No poder acompañar a mis dos hijos a dormir ningún día entre semana me consumía por dentro. También me mataba ver como mi mujer se ocupaba de todo en casa -yo como mucho la podía ‘ayudarla’ de vez en cuando-. Ella hacía lo imposible para conseguir, después de trabajar, recoger a los niños de la escuela, llevarlos a las extraescolares, recogerlos de nuevo, ducharlos, ayudarles con deberes, hacerles la cena y contarles un cuento antes en la cama. Yo llegaba cuando la casa ya estaba en calma, la cocina recogida y ella ya dormía en el sofá agotada. Y encima, cuando le golpeteaba levemente el hombro para decirle que ya había llegado y que podía ir a dormir a la cama, todavía tenía tiempo de decirme, ‘lo siento, no te he dejado nada para cenar’. Tocado.
Siempre me había dicho a mí mismo que yo no sería como los hombres de la generación de mis padres -y anteriores- que se pasaban el día trabajando y dejaban que la casa la llevara toda la mujer. ‘Yo soy un hombre moderno’, me decía cuando era joven. Y sigo pensando que lo soy pero, casi sin darme cuenta, un día me miré al espejo y mi vida se asemejaba demasiado a aquella de la cual me quería desmarcar.
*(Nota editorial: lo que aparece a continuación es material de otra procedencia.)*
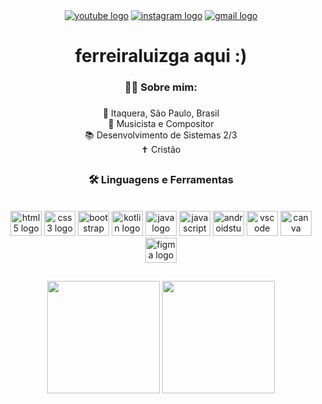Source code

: <div align="center">
  <a href="https://www.youtube.com/@oferreiraluizga" target="_blank"><img src="https://img.shields.io/static/v1?message=Youtube&logo=youtube&label=&color=FF0000&logoColor=white&labelColor=&style=for-the-badge" alt="youtube logo"/></a>
  <a href="https://www.instagram.com/ferreiraluizga/" target="_blank"><img src="https://img.shields.io/static/v1?message=Instagram&logo=instagram&label=&color=E4405F&logoColor=white&labelColor=&style=for-the-badge" alt="instagram logo"/></a>
  <a href="mailto:luiz.gabriel.lcf@gmail.com" target="_blank"><img src="https://img.shields.io/static/v1?message=Gmail&logo=gmail&label=&color=D14836&logoColor=white&labelColor=&style=for-the-badge" alt="gmail logo"  /></a>
</div>

<h1 align="center">ferreiraluizga aqui :)</h1>

###

<h3 align="center">👩‍💻 Sobre mim:</h3>

###

<p align="center">📍 Itaquera, São Paulo, Brasil<br>🎵 Musicista e Compositor<br>📚 Desenvolvimento de Sistemas 2/3<br>✝️ Cristão</p>

##

<h3 align="center">🛠 Linguagens e Ferramentas</h3><br>

<div align="center" style="display: inline_block">
  <img src="https://cdn.jsdelivr.net/gh/devicons/devicon/icons/html5/html5-original.svg" height="40" width="50" alt="html5 logo"  />
  <img src="https://cdn.jsdelivr.net/gh/devicons/devicon/icons/css3/css3-original.svg" height="40" width="50" alt="css3 logo"  />
  <img src="https://cdn.jsdelivr.net/gh/devicons/devicon/icons/bootstrap/bootstrap-original.svg" height="40" width="50" alt="bootstrap logo"  />
  <img src="https://cdn.jsdelivr.net/gh/devicons/devicon/icons/kotlin/kotlin-original.svg" height="40" width="50" alt="kotlin logo"  />
  <img src="https://cdn.jsdelivr.net/gh/devicons/devicon/icons/java/java-original.svg" height="40" width="50" alt="java logo"  />
  <img src="https://cdn.jsdelivr.net/gh/devicons/devicon/icons/javascript/javascript-original.svg" height="40" width="50" alt="javascript logo"  />
  <img src="https://cdn.jsdelivr.net/gh/devicons/devicon/icons/androidstudio/androidstudio-original.svg" height="40" width="50" alt="androidstudio logo"  />
  <img src="https://cdn.jsdelivr.net/gh/devicons/devicon/icons/vscode/vscode-original.svg" height="40" width="50" alt="vscode logo"  />
  <img src="https://cdn.jsdelivr.net/gh/devicons/devicon/icons/canva/canva-original.svg" height="40" width="50" alt="canva logo"  />
  <img src="https://cdn.jsdelivr.net/gh/devicons/devicon/icons/figma/figma-original.svg" height="40" width="50" alt="figma logo"  />
</div>

##
<div align="center">
  <img height="180em" src="https://github-readme-stats.vercel.app/api?username=ferreiraluizga&show_icons=true&theme=dracula&include_all_commits=true&count_private=true"/>
  <img height="180em" src="https://github-readme-stats.vercel.app/api/top-langs/?username=ferreiraluizga&layout=compact&langs_count=7&theme=dracula"/>
</div>


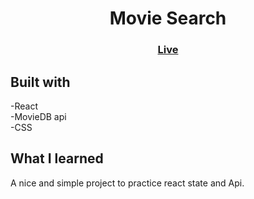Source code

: 

<h1 align="center">Movie Search</h1>

<div align="center">
  <h3>
    <a href="https://movie-search-live.netlify.app/" color="white">
      Live
    </a>
</div>


## Built with 

-React
</br>
-MovieDB api
</br>
-CSS

## What I learned
A nice and simple project to practice react state and Api.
En casa nunca hicimos un planteamiento de, ‘yo haré carrera profesional y tú no’. Salió así. Los dos empezamos a trabajar de ‘peones’ en nuestros respectivos trabajos, y yo, sin ambicionarlo ni buscarlo, tuve la oportunidad de subir algún escalón. Yo siempre le consulté a mi mujer cada vez que tuve sobre la mesa una oferta de ascenso, y le planteaba mis dudas puesto que el horario se me complicaría más todavía, pero ella siempre me animó a aceptarlo. Mi trabajo es de esos vocacionales y por eso siempre me espoleó a crecer y nunca me pidió que lo dejara. Pero a veces los ojos dicen más cosas que las palabras.
Mi trabajo es muy absorbente y tiene un horario incompatible con la conciliación familiar. A menudo lo comparaba con el cocinero de un restaurante que, por mucho que quiera, su horario laboral implica por narices no cenar nunca en casa y acabar el turno siempre tarde. Y si quiere llegar antes a casa, la única opción es cambiar de trabajo.
Durante mucho tiempo disfruté mucho mi profesión, hasta que el peso de todo lo que me perdía en casa -pasaban cosas importantes y yo no estaba casi nunca- hicieron que dejara de compensarme. Me seguía gustando -y me gusta mucho todavía- mi trabajo, pero ya no lo disfrutaba igual. Mis dos hijos iban creciendo y cada vez eran más conscientes -y lo verbalizaban-, que ‘el padre no está nunca a casa’. Uno de los días que el dardo se me clavó profundamente en el corazón fue cuando le pregunté a mi hijo grande -8 años- si quería que lo apuntáramos los sábados a un centro de actividades para niños -un ‘Cau’ en catalán- donde van muchos de sus amigos. Su respuesta fue que no quería porque los fines de semana eran los únicos días que me veía y podía jugar conmigo. Tocado y hundido.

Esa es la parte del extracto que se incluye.